Compact multi-purpose vehicle

The Toyota Sienta (トヨタ・シエンタ, Toyota Shienta) is a mini MPV with sliding doors manufactured by Toyota. It was introduced in September 2003, based on the Vitz/Yaris subcompact car, and is available at all Toyota dealerships in Japan. The Sienta is sold in Japan, Hong Kong, Singapore, Indonesia, Taiwan, Laos, and Thailand. As of 2022, it is positioned below the Noah/Voxy and above the Roomy in Toyota's MPV lineup in Japan. In Indonesia and Thailand, it serves as an upmarket alternative to the Avanza and fills the gap between Avanza and the larger Innova.

The "Sienta" name is derived from the Spanish word "siete", which means "seven" (referring to its maximum passenger capacity) and English word "entertain".

== First generation (XP80; 2003) ==

The first generation Sienta was introduced on 29 September 2003 in Japan, which is the only market it was sold in. The car can also be found in numerous other countries through parallel imports. The Sienta combines two platforms: the front half uses the smaller Vitz/Yaris' NBC platform, while the rear half uses the larger MC platform of the Corolla Spacio (E120).

Initially available in 3 grades: X "E Package", X, and G. front-wheel drive was available in all grades, but four-wheel drive only offered in X and G grades. The Welcab variant is also available.

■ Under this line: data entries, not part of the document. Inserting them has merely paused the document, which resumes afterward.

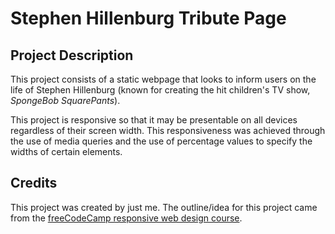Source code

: # Stephen Hillenburg Tribute Page

## Project Description

This project consists of a static webpage that looks to inform users on the life of Stephen Hillenburg (known for creating the hit children's TV show, _SpongeBob SquarePants_).

This project is responsive so that it may be presentable on all devices regardless of their screen width. This responsiveness was achieved through the use of media queries and the use of percentage values to specify the widths of certain elements.

## Credits

This project was created by just me. The outline/idea for this project came from the [freeCodeCamp responsive web design course](https://www.freecodecamp.org/learn/2022/responsive-web-design/).
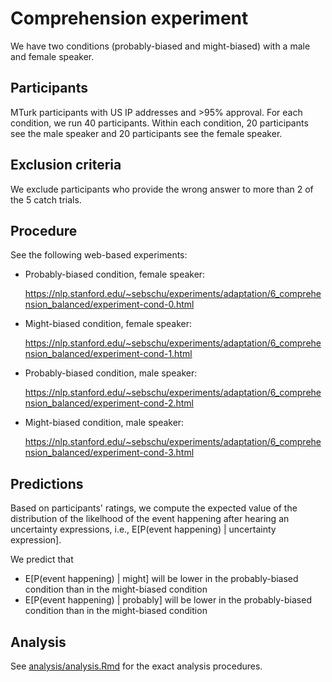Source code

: # Comprehension experiment

We have two conditions (probably-biased and might-biased) with a male and female speaker.

## Participants

MTurk participants with US IP addresses and >95% approval. For each condition, we run 40 participants. Within each condition, 20 participants see the male speaker and 20 participants see the female speaker.


## Exclusion criteria

We exclude participants who provide the wrong answer to more than 2 of the 5 catch trials.

## Procedure

See the following web-based experiments: 

- Probably-biased condition, female speaker:
   
   https://nlp.stanford.edu/~sebschu/experiments/adaptation/6_comprehension_balanced/experiment-cond-0.html
- Might-biased condition, female speaker:
   
   https://nlp.stanford.edu/~sebschu/experiments/adaptation/6_comprehension_balanced/experiment-cond-1.html
- Probably-biased condition, male speaker:
   
   https://nlp.stanford.edu/~sebschu/experiments/adaptation/6_comprehension_balanced/experiment-cond-2.html
- Might-biased condition, male speaker:
   
   https://nlp.stanford.edu/~sebschu/experiments/adaptation/6_comprehension_balanced/experiment-cond-3.html

## Predictions

Based on participants' ratings, we compute the expected value of the distribution of the likelhood of the event happening after hearing an uncertainty expressions, i.e., E[P(event happening) | uncertainty expression].

We predict that

* E[P(event happening) | might] will be lower in the probably-biased condition than in the might-biased condition
* E[P(event happening) | probably] will be lower in the probably-biased condition than in the might-biased condition


## Analysis

See [analysis/analysis.Rmd](analysis/analysis.Rmd) for the exact analysis procedures.

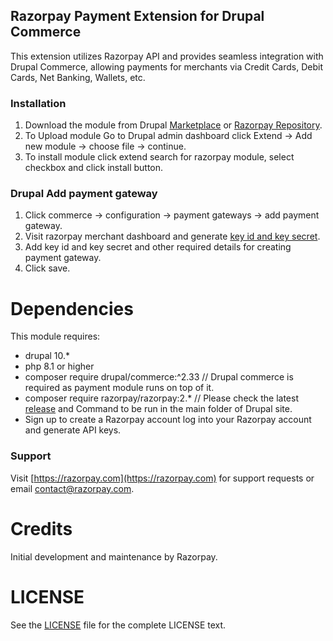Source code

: ## Razorpay Payment Extension for Drupal Commerce

This extension utilizes Razorpay API and provides seamless integration with Drupal Commerce, allowing payments for merchants via Credit Cards, Debit Cards, Net Banking, Wallets, etc.

### Installation

1. Download the module from Drupal [Marketplace](https://www.drupal.org/project/drupal_commerce_razorpay) or [Razorpay Repository](https://github.com/razorpay/drupal_commerce_razorpay/releases).
2. To Upload module Go to Drupal admin dashboard click Extend -> Add new module -> choose file -> continue.
3. To install module click extend search for razorpay module, select checkbox and click install button.

### Drupal Add payment gateway
 
1. Click commerce -> configuration -> payment gateways -> add payment gateway.
2. Visit razorpay merchant dashboard and generate [key id and key secret](https://dashboard.razorpay.com/app/website-app-settings/api-keys).
3. Add key id and key secret and other required details for creating payment gateway.
4. Click save.
    
Dependencies
============
This module requires:

* drupal 10.*
* php 8.1 or higher
* composer require drupal/commerce:^2.33 // Drupal commerce is required as payment module runs on top of it.
* composer require razorpay/razorpay:2.* // Please check the latest [release](https://github.com/razorpay/razorpay-php) and  Command to be run in the main folder of Drupal site.
* Sign up to create a Razorpay account log into your Razorpay account and generate API keys.

### Support

Visit [https://razorpay.com](https://razorpay.com) for support requests or email contact@razorpay.com.

Credits
=======
Initial development and maintenance by Razorpay.

LICENSE
=======
See the [LICENSE](https://github.com/razorpay/payment_button_drupal_plugin/tree/master/LICENSE.txt) file for the complete LICENSE text.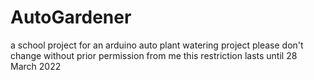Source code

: # AutoGardener
a school project for an arduino auto plant watering project 
please don't change without prior permission from me 
this restriction lasts until 28 March 2022 
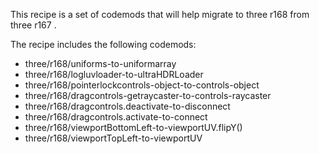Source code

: This recipe is a set of codemods that will help migrate to three r168 from three r167 .

The recipe includes the following codemods:

- three/r168/uniforms-to-uniformarray
- three/r168/logluvloader-to-ultraHDRLoader
- three/r168/pointerlockcontrols-object-to-controls-object
- three/r168/dragcontrols-getraycaster-to-controls-raycaster
- three/r168/dragcontrols.deactivate-to-disconnect
- three/r168/dragcontrols.activate-to-connect
- three/r168/viewportBottomLeft-to-viewportUV.flipY()
- three/r168/viewportTopLeft-to-viewportUV
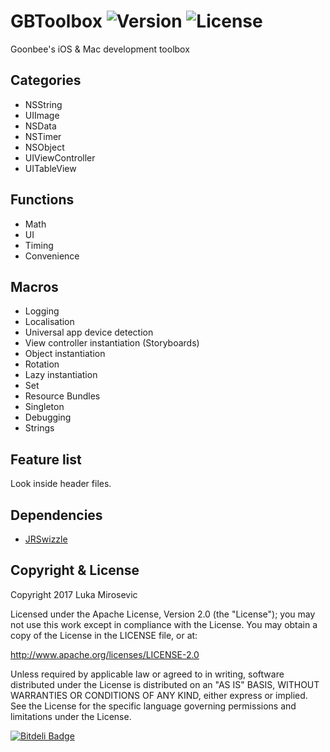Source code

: # GBToolbox ![Version](https://img.shields.io/cocoapods/v/GBToolbox.svg?style=flat)&nbsp;![License](https://img.shields.io/badge/license-Apache_2-green.svg?style=flat)

Goonbee's iOS & Mac development toolbox

Categories
------------

* NSString
* UIImage
* NSData
* NSTimer
* NSObject
* UIViewController
* UITableView

Functions
------------

* Math
* UI
* Timing
* Convenience

Macros
------------

* Logging
* Localisation
* Universal app device detection
* View controller instantiation (Storyboards)
* Object instantiation
* Rotation
* Lazy instantiation
* Set
* Resource Bundles
* Singleton
* Debugging
* Strings

Feature list
------------

Look inside header files.

Dependencies
------------

* [JRSwizzle](https://github.com/rentzsch/jrswizzle)

Copyright & License
------------

Copyright 2017 Luka Mirosevic

Licensed under the Apache License, Version 2.0 (the "License"); you may not use this work except in compliance with the License. You may obtain a copy of the License in the LICENSE file, or at:

http://www.apache.org/licenses/LICENSE-2.0

Unless required by applicable law or agreed to in writing, software distributed under the License is distributed on an "AS IS" BASIS, WITHOUT WARRANTIES OR CONDITIONS OF ANY KIND, either express or implied. See the License for the specific language governing permissions and limitations under the License.

[![Bitdeli Badge](https://d2weczhvl823v0.cloudfront.net/lmirosevic/gbtoolbox/trend.png)](https://bitdeli.com/free "Bitdeli Badge")
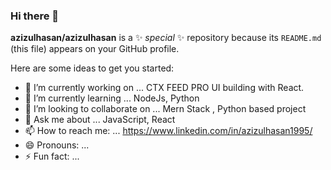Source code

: ### Hi there 👋


**azizulhasan/azizulhasan** is a ✨ _special_ ✨ repository because its `README.md` (this file) appears on your GitHub profile.

Here are some ideas to get you started:

- 🔭 I’m currently working on ... CTX FEED PRO UI building with React.
- 🌱 I’m currently learning ... NodeJs, Python
- 👯 I’m looking to collaborate on ... Mern Stack , Python based project
- 💬 Ask me about ... JavaScript, React
- 📫 How to reach me: ... https://www.linkedin.com/in/azizulhasan1995/
- 😄 Pronouns: ...
- ⚡ Fun fact: ...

The Sienta received a facelift on 16 May 2006, three years after its introduction. The grille was given a transverse bar and the taillights were redesigned, with three ribbons and a round element rather than the original design's eight ribbons. New colours were added, such as Apple Green, Gun-Metal Grey, and Metallic Blue. Another upgrade found on the facelifted models is double electric-powered sliding doors. At the time of the facelift, production was moved from Toyota's Takaoka plant to Daihatsu's Kyoto plant.

Powered by a 1.5 L VVT-i petrol engine capable of 110 PS at 6,000 rpm, the Sienta comes equipped with CVT. ABS and EBD are standard.

The G-BOOK, a subscription telematics service, is offered as an option.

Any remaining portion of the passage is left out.